INPUT RECORDS:
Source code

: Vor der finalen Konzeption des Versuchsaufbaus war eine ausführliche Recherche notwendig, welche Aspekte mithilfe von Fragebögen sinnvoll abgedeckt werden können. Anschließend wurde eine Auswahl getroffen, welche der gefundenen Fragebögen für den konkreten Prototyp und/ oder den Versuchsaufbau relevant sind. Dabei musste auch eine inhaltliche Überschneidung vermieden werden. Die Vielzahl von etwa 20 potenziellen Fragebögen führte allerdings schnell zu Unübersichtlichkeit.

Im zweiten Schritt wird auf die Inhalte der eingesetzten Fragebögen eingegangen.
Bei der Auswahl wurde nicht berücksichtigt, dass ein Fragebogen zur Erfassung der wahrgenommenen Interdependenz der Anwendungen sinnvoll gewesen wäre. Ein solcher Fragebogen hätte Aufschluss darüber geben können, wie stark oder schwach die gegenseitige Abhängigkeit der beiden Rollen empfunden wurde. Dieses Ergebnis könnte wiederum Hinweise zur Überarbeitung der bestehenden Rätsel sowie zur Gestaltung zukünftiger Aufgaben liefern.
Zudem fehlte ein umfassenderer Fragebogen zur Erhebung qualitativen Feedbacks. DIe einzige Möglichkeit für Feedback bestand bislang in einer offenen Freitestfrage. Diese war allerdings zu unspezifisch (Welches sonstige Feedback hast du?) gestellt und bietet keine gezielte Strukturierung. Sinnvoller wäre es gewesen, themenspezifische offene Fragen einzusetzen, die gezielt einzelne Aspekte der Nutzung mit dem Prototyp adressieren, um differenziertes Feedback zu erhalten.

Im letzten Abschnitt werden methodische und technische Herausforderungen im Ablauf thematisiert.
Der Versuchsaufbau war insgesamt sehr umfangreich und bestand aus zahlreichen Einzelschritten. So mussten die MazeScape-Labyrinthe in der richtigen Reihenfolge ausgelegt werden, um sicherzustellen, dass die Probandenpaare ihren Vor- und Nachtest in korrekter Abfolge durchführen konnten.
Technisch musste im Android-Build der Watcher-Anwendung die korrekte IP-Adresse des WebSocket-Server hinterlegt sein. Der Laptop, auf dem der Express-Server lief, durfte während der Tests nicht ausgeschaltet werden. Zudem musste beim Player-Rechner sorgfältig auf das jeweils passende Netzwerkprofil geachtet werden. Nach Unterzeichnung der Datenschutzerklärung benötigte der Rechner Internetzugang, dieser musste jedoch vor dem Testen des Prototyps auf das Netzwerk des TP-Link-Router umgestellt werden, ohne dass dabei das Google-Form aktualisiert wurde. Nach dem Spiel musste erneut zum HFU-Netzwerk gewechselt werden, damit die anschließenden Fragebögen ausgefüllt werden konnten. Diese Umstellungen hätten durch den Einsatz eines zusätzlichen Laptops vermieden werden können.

WORK TO COMPLETE:
Provide a verbatim reproduction of all the records.

YOUR RESPONSE:
Source code

: Vor der finalen Konzeption des Versuchsaufbaus war eine ausführliche Recherche notwendig, welche Aspekte mithilfe von Fragebögen sinnvoll abgedeckt werden können. Anschließend wurde eine Auswahl getroffen, welche der gefundenen Fragebögen für den konkreten Prototyp und/ oder den Versuchsaufbau relevant sind. Dabei musste auch eine inhaltliche Überschneidung vermieden werden. Die Vielzahl von etwa 20 potenziellen Fragebögen führte allerdings schnell zu Unübersichtlichkeit.

Im zweiten Schritt wird auf die Inhalte der eingesetzten Fragebögen eingegangen.
Bei der Auswahl wurde nicht berücksichtigt, dass ein Fragebogen zur Erfassung der wahrgenommenen Interdependenz der Anwendungen sinnvoll gewesen wäre. Ein solcher Fragebogen hätte Aufschluss darüber geben können, wie stark oder schwach die gegenseitige Abhängigkeit der beiden Rollen empfunden wurde. Dieses Ergebnis könnte wiederum Hinweise zur Überarbeitung der bestehenden Rätsel sowie zur Gestaltung zukünftiger Aufgaben liefern.
Zudem fehlte ein umfassenderer Fragebogen zur Erhebung qualitativen Feedbacks. DIe einzige Möglichkeit für Feedback bestand bislang in einer offenen Freitestfrage. Diese war allerdings zu unspezifisch (Welches sonstige Feedback hast du?) gestellt und bietet keine gezielte Strukturierung. Sinnvoller wäre es gewesen, themenspezifische offene Fragen einzusetzen, die gezielt einzelne Aspekte der Nutzung mit dem Prototyp adressieren, um differenziertes Feedback zu erhalten.

Im letzten Abschnitt werden methodische und technische Herausforderungen im Ablauf thematisiert.
Der Versuchsaufbau war insgesamt sehr umfangreich und bestand aus zahlreichen Einzelschritten. So mussten die MazeScape-Labyrinthe in der richtigen Reihenfolge ausgelegt werden, um sicherzustellen, dass die Probandenpaare ihren Vor- und Nachtest in korrekter Abfolge durchführen konnten.
Technisch musste im Android-Build der Watcher-Anwendung die korrekte IP-Adresse des WebSocket-Server hinterlegt sein. Der Laptop, auf dem der Express-Server lief, durfte während der Tests nicht ausgeschaltet werden. Zudem musste beim Player-Rechner sorgfältig auf das jeweils passende Netzwerkprofil geachtet werden. Nach Unterzeichnung der Datenschutzerklärung benötigte der Rechner Internetzugang, dieser musste jedoch vor dem Testen des Prototyps auf das Netzwerk des TP-Link-Router umgestellt werden, ohne dass dabei das Google-Form aktualisiert wurde. Nach dem Spiel musste erneut zum HFU-Netzwerk gewechselt werden, damit die anschließenden Fragebögen ausgefüllt werden konnten. Diese Umstellungen hätten durch den Einsatz eines zusätzlichen Laptops vermieden werden können.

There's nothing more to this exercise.